Project Description

Details about the overall project and goals.


Overview

The Robotics Traveling Van project is focused on designing and building two low cost, portable educational robots that demonstrate core control system concepts for K-12 outreach. Sponsored by Dr. Michael Shafer at Northern Arizona University, the project aims to create safe, durable, and visually engaging platforms that help students connect robot motion to ideas like feedback, stability, and actuation.

The team is developing two systems: Robot 1, an inverted pendulum robot that maintains balance while students interact with it, and Robot 2, a ball balancing robot that began as a ball-on-beam prototype and will be extended to a full ball-on-plate platform.
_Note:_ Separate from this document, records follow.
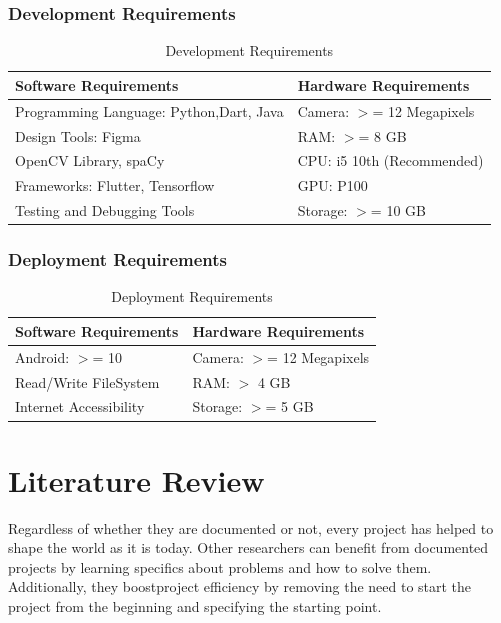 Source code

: \subsection{Development Requirements}
\begin{table}[h]
    \centering
    \caption{Development Requirements}
    \begin{tabular}{|l|l|}
        \hline
        \textbf{Software Requirements} & \textbf{Hardware Requirements}\\ \hline
        Programming Language: Python,Dart, Java & Camera: \(>\)= 12 Megapixels\\ \hline
        Design Tools: Figma & RAM: \(>\)= 8 GB\\ \hline
        OpenCV Library, spaCy & CPU: i5 10th (Recommended)\\ \hline
        Frameworks: Flutter, Tensorflow & GPU: P100\\ \hline
        Testing and Debugging Tools & Storage: \(>\)= 10 GB\\ \hline
    \end{tabular}
\end{table}
\newpage
\subsection{Deployment Requirements}
\begin{table}[ht]
    \centering
    \caption{Deployment Requirements}
    \begin{tabular}{|l|l|}
        \hline
        \textbf{Software Requirements} & \textbf{Hardware Requirements}\\ \hline
        Android: \(>\)= 10 & Camera: \(>\)= 12 Megapixels\\ \hline
        Read/Write FileSystem& RAM: \(>\) 4 GB\\ \hline
        Internet Accessibility & Storage: \(>\)= 5 GB\\ \hline
    \end{tabular}
\end{table}


\chapter{Literature Review}

Regardless of whether they are documented or not, every project has helped to shape the world as it is today.
Other researchers can benefit from documented projects by learning specifics about problems and how to solve
them. Additionally, they boostproject efficiency by removing the need to start the project from the beginning 
and specifying the starting point.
Both robots are being designed to be mass producible, classroom friendly in size, and robust enough for repeated demonstrations in a traveling van outreach setting.

Approach

The project uses a structured engineering design process that starts with customer and engineering requirements, followed by a House of Quality, benchmarking, and literature review to select concepts for both robots. The team created functional decompositions, morphological charts, and Pugh charts to compare alternatives and choose final designs that balance performance, safety, and cost.

For Robot 1, the team modeled the inverted pendulum dynamics, performed controller design using methods such as PID and state space analysis, and developed a robust frame that can survive classroom use and drop tests. For Robot 2, the team benchmarked ball-on-plate systems, derived ball-on-beam and motor torque equations, and built a physical ball-on-beam prototype to validate sensing, actuation, and control before scaling to a plate. Across both robots, the team uses CAD modeling, 3D printing, electronics integration, and iterative prototyping informed by analysis and testing.